自分を含めてここに居る魔物達は元々この村に住む人間であったと。
小規模の村であり、大戦に加担しなかったこの村には、魔物・人間が静かに暮らしていた。
大戦末期のある日、傷ついたスライムがこの村に逃げ込んできて、状況が一変する。
スライムを追ってきたのか、元々この村に目をつけていたのか、反魔物派の討伐隊がこの村に訪れた。
1度目は食事を振る舞い何とか引き取らせたが、2度目は無かった。
5人の男達は狭い村の中で人間も魔物も一様に切り捨てていく。
エイリは傷ついたスライムの面倒を見ており、討伐隊の襲撃の中、スライムを抱えて逃げる途中で討伐隊の1人に背中を切られ、勢いあまって井戸に転落した。
傷は深く、井戸の水があっという間に赤く染まった。
上から誰かが様子を見ていた気がするが、出血量から助からないと判断されたのであろう、井戸には蓋をされた。
スライムはエイリの影に隠れており、難を逃れたが、エイリ自身は出血と転落のショックで気を失っていた。
そして、エイリが気がつくと時は夜になっていた。
井戸の底に聞こえるのは、どこか離れた所で聞こえる宴の喧騒だけだ。
背中の傷は痛まなかった。
彼女はふとスライムの様子が気になり、隣で寄り添うスライムに目をやると、そこには悲しげな青い瞳が有った。
どうしたの?
そう問いかける彼女に、スライムが答えたのは『ごめんなさい』という言葉だった。
エイリは考えた。
背中の傷がそんなに早々治る筈が無いと、そして、水に浸かった傷からはかなりの血が流れただろうと。
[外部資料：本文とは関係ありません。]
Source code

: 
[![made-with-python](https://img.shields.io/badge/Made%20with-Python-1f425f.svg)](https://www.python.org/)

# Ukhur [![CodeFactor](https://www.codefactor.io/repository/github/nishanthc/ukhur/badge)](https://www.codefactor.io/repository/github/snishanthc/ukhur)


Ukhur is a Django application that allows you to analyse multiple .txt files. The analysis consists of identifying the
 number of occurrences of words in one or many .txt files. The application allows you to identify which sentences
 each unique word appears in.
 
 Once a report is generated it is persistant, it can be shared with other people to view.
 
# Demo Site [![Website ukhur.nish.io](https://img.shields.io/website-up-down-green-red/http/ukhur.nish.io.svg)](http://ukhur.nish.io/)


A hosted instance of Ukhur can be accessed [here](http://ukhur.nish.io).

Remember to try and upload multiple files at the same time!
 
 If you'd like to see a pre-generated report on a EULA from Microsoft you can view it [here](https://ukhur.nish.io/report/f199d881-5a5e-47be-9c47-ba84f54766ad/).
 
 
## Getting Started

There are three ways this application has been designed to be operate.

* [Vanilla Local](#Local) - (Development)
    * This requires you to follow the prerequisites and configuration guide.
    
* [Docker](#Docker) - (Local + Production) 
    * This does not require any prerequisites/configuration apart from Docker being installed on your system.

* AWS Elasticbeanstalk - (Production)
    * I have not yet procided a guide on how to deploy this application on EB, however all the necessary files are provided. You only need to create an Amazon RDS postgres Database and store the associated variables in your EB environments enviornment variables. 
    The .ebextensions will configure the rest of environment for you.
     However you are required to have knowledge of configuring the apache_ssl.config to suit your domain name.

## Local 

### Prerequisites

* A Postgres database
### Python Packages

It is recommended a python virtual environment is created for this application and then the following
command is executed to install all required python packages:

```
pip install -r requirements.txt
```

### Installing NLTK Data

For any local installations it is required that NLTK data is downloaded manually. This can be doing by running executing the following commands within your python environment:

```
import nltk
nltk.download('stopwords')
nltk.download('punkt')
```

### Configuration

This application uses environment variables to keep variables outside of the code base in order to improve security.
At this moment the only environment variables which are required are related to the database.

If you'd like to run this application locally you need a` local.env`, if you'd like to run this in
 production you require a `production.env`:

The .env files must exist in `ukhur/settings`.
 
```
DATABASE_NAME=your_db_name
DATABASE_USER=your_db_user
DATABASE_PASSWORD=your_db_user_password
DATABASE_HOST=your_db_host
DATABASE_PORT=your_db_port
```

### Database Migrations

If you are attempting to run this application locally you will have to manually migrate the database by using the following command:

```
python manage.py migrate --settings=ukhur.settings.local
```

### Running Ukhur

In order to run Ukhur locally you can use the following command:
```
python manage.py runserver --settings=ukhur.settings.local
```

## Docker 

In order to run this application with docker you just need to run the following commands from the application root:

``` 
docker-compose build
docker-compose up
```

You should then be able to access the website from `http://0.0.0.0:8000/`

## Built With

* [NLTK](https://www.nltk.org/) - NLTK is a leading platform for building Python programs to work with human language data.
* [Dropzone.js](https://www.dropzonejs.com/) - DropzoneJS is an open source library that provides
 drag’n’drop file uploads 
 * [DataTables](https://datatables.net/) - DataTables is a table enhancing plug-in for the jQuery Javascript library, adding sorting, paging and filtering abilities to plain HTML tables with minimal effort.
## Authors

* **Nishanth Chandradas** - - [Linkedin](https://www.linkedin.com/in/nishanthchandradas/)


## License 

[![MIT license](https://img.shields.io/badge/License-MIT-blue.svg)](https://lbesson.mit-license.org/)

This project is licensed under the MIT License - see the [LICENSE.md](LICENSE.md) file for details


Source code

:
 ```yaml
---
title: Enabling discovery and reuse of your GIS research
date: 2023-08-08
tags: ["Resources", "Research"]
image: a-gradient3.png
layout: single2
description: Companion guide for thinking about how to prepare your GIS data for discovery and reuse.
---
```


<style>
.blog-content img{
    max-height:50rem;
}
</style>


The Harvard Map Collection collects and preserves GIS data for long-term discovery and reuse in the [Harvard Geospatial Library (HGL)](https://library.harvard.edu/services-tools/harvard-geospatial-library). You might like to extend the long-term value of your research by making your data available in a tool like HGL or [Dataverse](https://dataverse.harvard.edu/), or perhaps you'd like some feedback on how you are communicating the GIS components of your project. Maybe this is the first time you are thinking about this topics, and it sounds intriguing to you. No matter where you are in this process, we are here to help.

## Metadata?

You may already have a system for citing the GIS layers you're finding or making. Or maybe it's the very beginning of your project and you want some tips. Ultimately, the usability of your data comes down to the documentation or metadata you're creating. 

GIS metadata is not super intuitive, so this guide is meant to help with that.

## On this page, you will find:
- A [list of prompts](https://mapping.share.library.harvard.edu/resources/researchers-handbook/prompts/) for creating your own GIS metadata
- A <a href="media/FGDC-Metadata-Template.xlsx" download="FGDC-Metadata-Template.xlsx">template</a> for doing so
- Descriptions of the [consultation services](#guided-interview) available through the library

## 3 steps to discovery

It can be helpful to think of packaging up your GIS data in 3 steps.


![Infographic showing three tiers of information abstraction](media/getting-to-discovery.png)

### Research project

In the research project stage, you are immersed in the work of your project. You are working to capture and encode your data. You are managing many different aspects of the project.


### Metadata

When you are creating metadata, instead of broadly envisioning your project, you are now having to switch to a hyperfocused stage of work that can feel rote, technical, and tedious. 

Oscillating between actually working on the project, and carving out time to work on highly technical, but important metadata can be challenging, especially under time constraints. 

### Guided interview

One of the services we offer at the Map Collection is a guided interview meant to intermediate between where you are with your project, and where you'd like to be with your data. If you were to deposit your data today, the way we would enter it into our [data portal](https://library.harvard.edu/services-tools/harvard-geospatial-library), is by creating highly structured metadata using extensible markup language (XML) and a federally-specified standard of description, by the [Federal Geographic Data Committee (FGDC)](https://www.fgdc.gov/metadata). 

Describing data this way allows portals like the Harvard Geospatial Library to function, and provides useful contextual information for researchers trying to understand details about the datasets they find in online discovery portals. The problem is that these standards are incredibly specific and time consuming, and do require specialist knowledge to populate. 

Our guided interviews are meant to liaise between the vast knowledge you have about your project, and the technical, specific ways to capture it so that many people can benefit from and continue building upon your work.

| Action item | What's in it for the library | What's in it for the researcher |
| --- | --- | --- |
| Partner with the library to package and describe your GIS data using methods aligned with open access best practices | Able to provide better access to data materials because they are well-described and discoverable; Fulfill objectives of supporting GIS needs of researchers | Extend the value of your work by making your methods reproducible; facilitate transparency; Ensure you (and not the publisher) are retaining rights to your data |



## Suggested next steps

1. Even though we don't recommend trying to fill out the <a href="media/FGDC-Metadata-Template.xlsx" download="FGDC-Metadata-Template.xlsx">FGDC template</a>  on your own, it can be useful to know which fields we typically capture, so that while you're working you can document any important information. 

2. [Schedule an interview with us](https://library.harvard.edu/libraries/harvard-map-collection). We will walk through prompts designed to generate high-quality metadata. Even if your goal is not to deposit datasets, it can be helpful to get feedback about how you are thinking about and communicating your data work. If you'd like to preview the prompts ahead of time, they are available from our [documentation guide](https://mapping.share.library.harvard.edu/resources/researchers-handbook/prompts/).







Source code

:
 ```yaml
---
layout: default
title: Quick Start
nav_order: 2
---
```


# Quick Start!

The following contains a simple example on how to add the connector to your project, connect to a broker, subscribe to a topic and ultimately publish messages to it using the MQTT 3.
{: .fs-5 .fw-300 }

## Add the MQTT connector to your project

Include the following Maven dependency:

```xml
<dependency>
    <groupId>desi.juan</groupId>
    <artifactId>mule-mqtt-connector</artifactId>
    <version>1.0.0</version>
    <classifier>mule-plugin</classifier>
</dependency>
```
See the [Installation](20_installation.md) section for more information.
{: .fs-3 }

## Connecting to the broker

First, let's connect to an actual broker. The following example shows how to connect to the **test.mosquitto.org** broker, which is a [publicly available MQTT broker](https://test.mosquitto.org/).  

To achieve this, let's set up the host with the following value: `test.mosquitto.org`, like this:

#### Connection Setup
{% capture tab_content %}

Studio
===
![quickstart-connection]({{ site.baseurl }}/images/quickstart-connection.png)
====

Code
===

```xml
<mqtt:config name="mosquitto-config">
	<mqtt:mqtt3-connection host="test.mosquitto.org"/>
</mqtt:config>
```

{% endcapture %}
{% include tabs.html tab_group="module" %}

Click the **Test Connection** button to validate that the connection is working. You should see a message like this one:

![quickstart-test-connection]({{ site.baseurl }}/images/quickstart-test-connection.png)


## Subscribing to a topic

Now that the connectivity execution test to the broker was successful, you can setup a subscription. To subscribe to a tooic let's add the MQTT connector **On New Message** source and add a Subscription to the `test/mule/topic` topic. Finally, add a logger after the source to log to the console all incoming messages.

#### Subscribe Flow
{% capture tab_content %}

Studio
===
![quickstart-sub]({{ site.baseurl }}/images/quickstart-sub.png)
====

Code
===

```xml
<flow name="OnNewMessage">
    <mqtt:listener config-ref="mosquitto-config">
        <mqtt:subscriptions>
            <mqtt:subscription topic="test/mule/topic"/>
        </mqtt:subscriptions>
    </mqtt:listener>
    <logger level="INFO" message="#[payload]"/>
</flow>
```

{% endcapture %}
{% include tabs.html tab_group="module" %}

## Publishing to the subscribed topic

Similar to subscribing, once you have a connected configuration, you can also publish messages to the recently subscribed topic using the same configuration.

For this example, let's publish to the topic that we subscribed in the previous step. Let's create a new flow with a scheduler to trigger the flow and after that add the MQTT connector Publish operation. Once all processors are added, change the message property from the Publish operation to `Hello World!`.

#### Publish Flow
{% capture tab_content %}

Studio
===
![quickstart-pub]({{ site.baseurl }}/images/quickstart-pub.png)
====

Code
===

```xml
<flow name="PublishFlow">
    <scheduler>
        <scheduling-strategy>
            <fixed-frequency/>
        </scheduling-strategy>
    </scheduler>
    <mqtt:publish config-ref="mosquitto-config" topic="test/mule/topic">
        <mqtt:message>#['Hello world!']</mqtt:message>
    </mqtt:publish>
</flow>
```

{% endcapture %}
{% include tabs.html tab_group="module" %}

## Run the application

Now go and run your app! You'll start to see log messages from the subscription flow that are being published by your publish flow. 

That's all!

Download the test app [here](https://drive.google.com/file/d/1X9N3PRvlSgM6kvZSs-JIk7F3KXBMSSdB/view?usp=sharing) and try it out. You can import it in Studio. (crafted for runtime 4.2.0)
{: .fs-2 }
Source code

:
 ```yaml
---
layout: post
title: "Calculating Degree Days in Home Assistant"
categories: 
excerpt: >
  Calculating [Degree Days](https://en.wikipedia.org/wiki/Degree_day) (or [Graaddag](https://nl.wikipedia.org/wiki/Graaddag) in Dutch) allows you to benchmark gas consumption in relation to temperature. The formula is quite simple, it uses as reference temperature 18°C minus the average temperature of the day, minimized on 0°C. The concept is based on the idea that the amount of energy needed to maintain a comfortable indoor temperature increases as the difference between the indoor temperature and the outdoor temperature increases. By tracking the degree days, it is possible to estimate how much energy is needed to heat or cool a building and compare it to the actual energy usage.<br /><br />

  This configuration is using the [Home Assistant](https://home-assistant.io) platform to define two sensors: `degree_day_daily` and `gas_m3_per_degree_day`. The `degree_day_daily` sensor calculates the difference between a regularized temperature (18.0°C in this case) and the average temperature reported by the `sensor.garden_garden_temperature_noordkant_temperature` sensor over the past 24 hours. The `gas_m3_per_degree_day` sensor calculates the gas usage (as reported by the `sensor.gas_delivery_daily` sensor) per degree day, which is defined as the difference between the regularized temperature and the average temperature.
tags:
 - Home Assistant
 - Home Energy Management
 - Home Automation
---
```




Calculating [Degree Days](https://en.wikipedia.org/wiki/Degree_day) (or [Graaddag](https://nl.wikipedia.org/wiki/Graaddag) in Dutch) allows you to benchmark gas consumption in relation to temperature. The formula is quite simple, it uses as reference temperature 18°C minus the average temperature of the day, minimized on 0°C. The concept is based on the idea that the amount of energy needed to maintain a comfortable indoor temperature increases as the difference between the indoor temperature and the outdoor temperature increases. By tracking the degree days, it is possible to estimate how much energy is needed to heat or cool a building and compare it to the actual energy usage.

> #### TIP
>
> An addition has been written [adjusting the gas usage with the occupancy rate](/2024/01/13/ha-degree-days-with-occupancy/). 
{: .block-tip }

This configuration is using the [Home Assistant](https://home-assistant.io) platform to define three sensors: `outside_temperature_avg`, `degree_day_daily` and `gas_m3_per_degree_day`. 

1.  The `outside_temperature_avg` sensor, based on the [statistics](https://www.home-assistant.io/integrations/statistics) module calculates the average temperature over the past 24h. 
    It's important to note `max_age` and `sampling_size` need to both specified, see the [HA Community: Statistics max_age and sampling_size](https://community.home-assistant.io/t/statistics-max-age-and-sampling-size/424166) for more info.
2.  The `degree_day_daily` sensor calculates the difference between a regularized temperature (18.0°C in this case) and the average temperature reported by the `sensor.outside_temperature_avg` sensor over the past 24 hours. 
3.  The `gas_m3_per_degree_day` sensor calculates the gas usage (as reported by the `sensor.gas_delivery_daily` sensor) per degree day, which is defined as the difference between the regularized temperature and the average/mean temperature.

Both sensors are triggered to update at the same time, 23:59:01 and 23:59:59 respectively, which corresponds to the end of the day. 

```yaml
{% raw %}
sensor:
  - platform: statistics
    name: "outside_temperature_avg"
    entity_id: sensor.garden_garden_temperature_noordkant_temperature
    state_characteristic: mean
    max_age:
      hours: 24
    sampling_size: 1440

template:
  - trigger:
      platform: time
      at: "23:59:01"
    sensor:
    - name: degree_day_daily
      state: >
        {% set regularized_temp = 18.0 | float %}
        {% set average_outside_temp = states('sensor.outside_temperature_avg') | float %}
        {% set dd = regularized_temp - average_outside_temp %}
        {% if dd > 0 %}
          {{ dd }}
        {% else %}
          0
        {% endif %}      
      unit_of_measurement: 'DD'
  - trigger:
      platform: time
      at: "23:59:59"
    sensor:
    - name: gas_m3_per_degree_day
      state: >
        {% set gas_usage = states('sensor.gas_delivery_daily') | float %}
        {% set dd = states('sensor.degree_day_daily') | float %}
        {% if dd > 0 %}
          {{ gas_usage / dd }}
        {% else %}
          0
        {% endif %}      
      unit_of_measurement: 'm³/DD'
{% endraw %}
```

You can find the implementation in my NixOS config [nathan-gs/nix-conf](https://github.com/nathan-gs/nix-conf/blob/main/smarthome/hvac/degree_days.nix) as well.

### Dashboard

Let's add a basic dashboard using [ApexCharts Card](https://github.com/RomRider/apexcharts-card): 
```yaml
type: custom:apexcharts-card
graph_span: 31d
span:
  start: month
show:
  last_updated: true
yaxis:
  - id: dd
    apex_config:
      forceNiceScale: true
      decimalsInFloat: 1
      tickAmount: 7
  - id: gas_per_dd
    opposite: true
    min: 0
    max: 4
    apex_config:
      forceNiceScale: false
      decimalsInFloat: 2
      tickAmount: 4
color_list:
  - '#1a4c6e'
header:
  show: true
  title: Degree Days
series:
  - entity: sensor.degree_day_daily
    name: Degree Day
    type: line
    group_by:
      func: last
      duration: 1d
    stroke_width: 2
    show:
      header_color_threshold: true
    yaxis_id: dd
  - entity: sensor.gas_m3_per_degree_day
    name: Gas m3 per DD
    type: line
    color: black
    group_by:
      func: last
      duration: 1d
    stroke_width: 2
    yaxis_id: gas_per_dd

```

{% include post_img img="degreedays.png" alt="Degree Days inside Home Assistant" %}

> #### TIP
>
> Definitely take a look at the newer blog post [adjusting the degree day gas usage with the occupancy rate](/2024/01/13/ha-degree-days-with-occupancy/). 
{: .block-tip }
それでも今自分の意識がしっかりしているのは何故か、何故この娘は私に謝るのか。
そして、何故、漆黒の闇の中で、この娘の表情が分かるのか…
エイリは自分の手を見た。
答えは1つしかなかった。
彼女はスライムになっていたのだった。
エイリの語りが終わる。
「…」
リーアは何も答えられなかった。
大戦当時、反魔物派の中では魔物や魔物に組する人間は全て絶滅させるべしと、当然の事として行われていた。
その事実を自分も知っていたからだ。
「…分かっております、貴方方の中では当然の事なのでしょう」
しかし、とエイリは続ける。
エイリは教会の地下聖堂と井戸が壁を挟んで接している事を思い出し、2人で壁を崩しに掛かった。
スライム特有の軟体と人間の時より活性化された身体で岩を抜き去り、崩す。